GT Voice: Political Solution Can Hardly Resolve US Supply Chain Crisis
By Global Times
Oct 14, 2021 09:29 PM
Photo: IC
It is not uncommon to see US politicians propose a self-reliant industry policy as a solution to the supply chain crunch, but it is such kind of misguided approach built on protectionism and economic politicization that has actually allowed a short-term supply chain bottleneck to ferment into a real crisis.
In order to avert a supply chain crisis that is threatening to disrupt America's most important holiday season, US President Joe Biden on Wednesday announced that the Port of Los Angeles, and the Port of Long Beach, two of the countries' busiest ports, as well as big retailers like Walmart and Target, will rev up operations to 24 hours a day, seven days a week.
In a speech detailing the supply chain efforts, Biden emphasized that Americans need to be able to make critical products in the US homeland, and should not "rely too heavily on one company or one country or one person in the world, particularly when the countries don't share our values."

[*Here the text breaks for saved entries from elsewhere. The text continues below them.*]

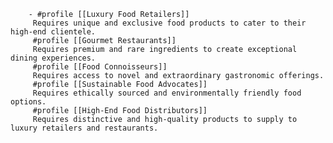         - #profile [[Luxury Food Retailers]]
         Requires unique and exclusive food products to cater to their high-end clientele.
         #profile [[Gourmet Restaurants]]
         Requires premium and rare ingredients to create exceptional dining experiences.
         #profile [[Food Connoisseurs]]
         Requires access to novel and extraordinary gastronomic offerings.
         #profile [[Sustainable Food Advocates]]
         Requires ethically sourced and environmentally friendly food options.
         #profile [[High-End Food Distributors]]
         Requires distinctive and high-quality products to supply to luxury retailers and restaurants.


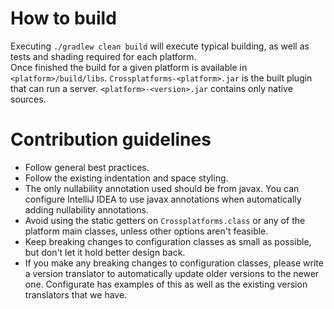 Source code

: # How to build

Executing `./gradlew clean build` will execute typical building, as well as tests and shading required for each platform.  
Once finished the build for a given platform is available in `<platform>/build/libs`. `Crossplatforms-<platform>.jar` is the built plugin that
can run a server. `<platform>-<version>.jar` contains only native sources.

# Contribution guidelines

- Follow general best practices.
- Follow the existing indentation and space styling.
- The only nullability annotation used should be from javax. You can configure IntelliJ IDEA to use javax annotations when automatically adding nullability annotations.
- Avoid using the static getters on `Crossplatforms.class` or any of the platform main classes, unless other options aren't feasible.
- Keep breaking changes to configuration classes as small as possible, but don't let it hold better design back.
- If you make any breaking changes to configuration classes, please write a version translator to automatically update older versions to the newer one. Configurate has
examples of this as well as the existing version translators that we have.
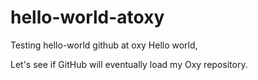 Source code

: # hello-world-atoxy
Testing hello-world github at oxy
Hello world, 

Let's see if GitHub will eventually load my Oxy repository. 
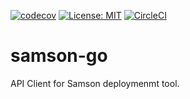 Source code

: [![codecov](https://codecov.io/gh/tolgaakyuz/samson-go/branch/master/graph/badge.svg?token=TWmkGtiH7u)](https://codecov.io/gh/tolgaakyuz/samson-go)
[![License: MIT](https://img.shields.io/badge/License-MIT-yellow.svg)](https://opensource.org/licenses/MIT)
[![CircleCI](https://circleci.com/gh/tolgaakyuz/samson-go/tree/master.svg?style=svg&circle-token=fc86cad7606e0a2c972192840e671344d23757d2)](https://circleci.com/gh/tolgaakyuz/samson-go/tree/master)

# samson-go
API Client for Samson deploymenmt tool.

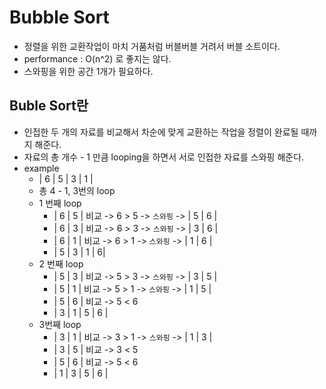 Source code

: # Bubble Sort
- 정렬을 위한 교환작업이 마치 거품처럼 버블버블 거려서 버블 소트이다.
- performance : O(n^2) 로 좋지는 않다.
- 스와핑을 위한 공간 1개가 필요하다.

## Buble Sort란
- 인접한 두 개의 자료를 비교해서 차순에 맞게 교환하는 작업을 정렬이 완료될 때까지 해준다.
- 자료의 총 개수 - 1 만큼 looping을 하면서 서로 인접한 자료를 스와핑 해준다.
- example
    * | 6 | 5 | 3 | 1 |
    * 총 4 - 1, 3번의 loop
    * 1 번째 loop
        * | 6 | 5 | 비교 -> 6 > 5 -> `스와핑` -> | 5 | 6 | 
        * | 6 | 3 | 비교 -> 6 > 3 -> `스와핑` -> | 3 | 6 |
        * | 6 | 1 | 비교 -> 6 > 1 -> `스와핑` -> | 1 | 6 |
        * | 5 | 3 | 1 | 6|
    * 2 번째 loop
        * | 5 | 3 | 비교 -> 5 > 3 -> `스와핑` -> | 3 | 5 |
        * | 5 | 1 | 비교 -> 5 > 1 -> `스와핑` -> | 1 | 5 |
        * | 5 | 6 | 비교 -> 5 < 6
        * | 3 | 1 | 5 | 6 |
    * 3번째 loop
        * | 3 | 1 | 비교 -> 3 > 1 -> `스와핑` -> | 1 | 3 |
        * | 3 | 5 | 비교 -> 3 < 5
        * | 5 | 6 | 비교 -> 5 < 6
        * | 1 | 3 | 5 | 6 |
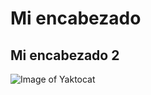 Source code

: # Mi encabezado
## Mi encabezado 2
![Image of Yaktocat](https://octodex.github.com/images/yaktocat.png)
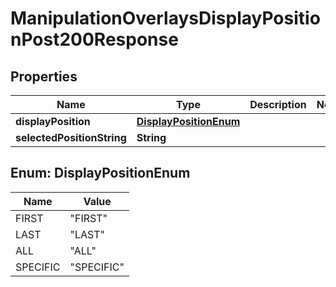 

# ManipulationOverlaysDisplayPositionPost200Response


## Properties

| Name | Type | Description | Notes |
|------------ | ------------- | ------------- | -------------|
|**displayPosition** | [**DisplayPositionEnum**](#DisplayPositionEnum) |  |  |
|**selectedPositionString** | **String** |  |  |



## Enum: DisplayPositionEnum

| Name | Value |
|---- | -----|
| FIRST | &quot;FIRST&quot; |
| LAST | &quot;LAST&quot; |
| ALL | &quot;ALL&quot; |
| SPECIFIC | &quot;SPECIFIC&quot; |




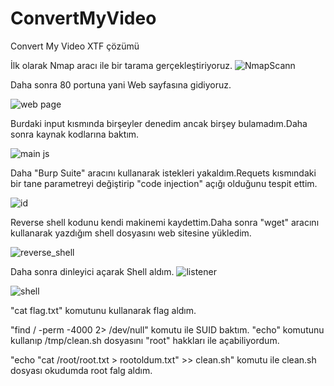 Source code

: # ConvertMyVideo
Convert My Video XTF çözümü

İlk olarak Nmap aracı ile bir tarama gerçekleştiriyoruz.
![NmapScann](https://user-images.githubusercontent.com/103064152/221641032-59ab26a5-90ac-4ec9-a12e-d2c6233d1fa8.png)

Daha sonra 80 portuna yani Web sayfasına gidiyoruz.

![web page](https://user-images.githubusercontent.com/103064152/221641285-e77a3d84-a134-4f65-9c57-b892d6bbf8c5.png)


Burdaki input kısmında birşeyler denedim ancak birşey bulamadım.Daha sonra kaynak kodlarına baktım.

![main js](https://user-images.githubusercontent.com/103064152/221641538-6c68c923-0462-4ffd-87d6-315f671351d2.png)

Daha "Burp Suite" aracını kullanarak istekleri yakaldım.Requets kısmındaki bir tane parametreyi değiştirip "code injection" açığı olduğunu tespit ettim.

![id](https://user-images.githubusercontent.com/103064152/221642054-59788933-2929-4871-9650-7616c1e21e90.png)

Reverse shell kodunu kendi makinemi kaydettim.Daha sonra "wget" aracını kullanarak yazdığım shell dosyasını web sitesine yükledim.

![reverse_shell](https://user-images.githubusercontent.com/103064152/221642800-ae6345d9-bab0-4601-8177-81cb43106152.png)

Daha sonra dinleyici açarak Shell aldım.
![listener](https://user-images.githubusercontent.com/103064152/221643417-0ff162dc-a768-4f78-8c2f-e3b3b4930225.png)

![shell](https://user-images.githubusercontent.com/103064152/221643353-33c6e957-6ef1-4d2d-8191-b75a04d51cc0.png)

"cat flag.txt" komutunu kullanarak flag aldım.

"find / -perm -4000 2> /dev/null" komutu ile SUID baktım. "echo" komutunu kullanıp /tmp/clean.sh dosyasını "root" hakkları ile açabiliyordum.

"echo "cat /root/root.txt > rootoldum.txt" >> clean.sh" komutu ile clean.sh dosyası okudumda root falg aldım.


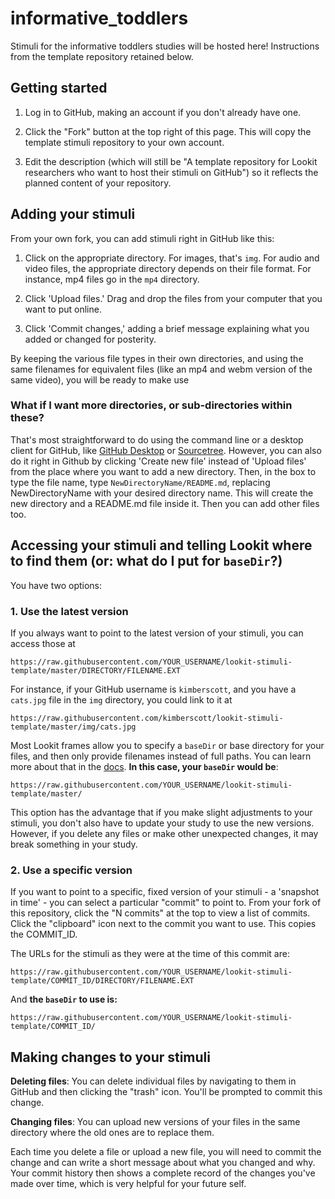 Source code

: # informative_toddlers

Stimuli for the informative toddlers studies will be hosted here! Instructions from the template repository retained below.

## Getting started

1. Log in to GitHub, making an account if you don't already have one.

2. Click the "Fork" button at the top right of this page. This will copy the template stimuli repository to your own account. 

3. Edit the description (which will still be "A template repository for Lookit researchers who want to host their stimuli on GitHub") so it reflects the planned content of your repository.

## Adding your stimuli

From your own fork, you can add stimuli right in GitHub like this:

1. Click on the appropriate directory. For images, that's `img`. For audio and video files, the appropriate directory depends on their file format. For instance, mp4 files go in the `mp4` directory.

2. Click 'Upload files.' Drag and drop the files from your computer that you want to put online.

3. Click 'Commit changes,' adding a brief message explaining what you added or changed for posterity.

By keeping the various file types in their own directories, and using the same filenames for equivalent files (like an mp4 and webm version of the same video), you will be ready to make use 

### What if I want more directories, or sub-directories within these?

That's most straightforward to do using the command line or a desktop client for GitHub, like [GitHub Desktop](https://desktop.github.com/) or [Sourcetree](https://www.sourcetreeapp.com/). However, you can also do it right in Github by clicking 'Create new file' instead of 'Upload files' from the place where you want to add a new directory. Then, in the box to type the file name, type `NewDirectoryName/README.md`, replacing NewDirectoryName with your desired directory name.  This will create the new directory and a README.md file inside it. Then you can add other files too.

## Accessing your stimuli and telling Lookit where to find them (or: what do I put for ``baseDir``?)

You have two options:

### 1. Use the latest version

If you always want to point to the latest version of your stimuli, you can access those at 
 
 `https://raw.githubusercontent.com/YOUR_USERNAME/lookit-stimuli-template/master/DIRECTORY/FILENAME.EXT`
 
 For instance, if your GitHub username is `kimberscott`, and you have a `cats.jpg` file in the `img` directory, you could link to it at 
 
 `https://raw.githubusercontent.com/kimberscott/lookit-stimuli-template/master/img/cats.jpg`
 
 Most Lookit frames allow you to specify a `baseDir` or base directory for your files, and then only provide filenames instead of full paths. You can learn more about that in the [docs](https://lookit.readthedocs.io/en/develop/researchers-prep-stimuli.html#directory-structure). **In this case, your `baseDir` would be**:
 
 `https://raw.githubusercontent.com/YOUR_USERNAME/lookit-stimuli-template/master/`
 
 This option has the advantage that if you make slight adjustments to your stimuli, you don't also have to update your study to use the new versions. However, if you delete any files or make other unexpected changes, it may break something in your study.

### 2. Use a specific version

If you want to point to a specific, fixed version of your stimuli - a 'snapshot in time' - you can select a particular "commit" to point to. From your fork of this repository, click the "N commits" at the top to view a list of commits. Click the "clipboard" icon next to the commit you want to use. This copies the COMMIT_ID. 

The URLs for the stimuli as they were at the time of this commit are:

`https://raw.githubusercontent.com/YOUR_USERNAME/lookit-stimuli-template/COMMIT_ID/DIRECTORY/FILENAME.EXT`

And **the `baseDir` to use is:**

`https://raw.githubusercontent.com/YOUR_USERNAME/lookit-stimuli-template/COMMIT_ID/`

## Making changes to your stimuli 

**Deleting files**: You can delete individual files by navigating to them in GitHub and then clicking the "trash" icon. You'll be prompted to commit this change. 

**Changing files**: You can upload new versions of your files in the same directory where the old ones are to replace them.

Each time you delete a file or upload a new file, you will need to commit the change and can write a short message about what you changed and why. Your commit history then shows a complete record of the changes you've made over time, which is very helpful for your future self.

This is not the first time the Biden administration has revealed an ambition to politicize supply chains, but his efforts underpinned by the wrong strategy will prove to be in vain.
The supply chain crisis the US is experiencing is unprecedented and worth reflecting on. The IMF on Tuesday lowered its 2021 growth forecast for the US by one full percentage point to 6 percent amid severe supply-chain disruptions.
In late September, Federal Reserve Chairman Jerome Powell said, "I've never seen these kinds of supply-chain issues, never seen an economy that combines drastic labor shortages with lots of unemployed people and a lot of slack in the labor market."
There is no doubt that the Biden administration needs to focus on fixing its supply chain mess, but it must be done using the right approach, not with wrong-headed policies based on ideological bias.
While it is understandable that the supply scarcity may have contributed to political calls for self-reliance and protectionism, the deterioration of US supply-chain woes over the past few months is a vivid demonstration highlighting the disruptions wrong policies could bring to the market.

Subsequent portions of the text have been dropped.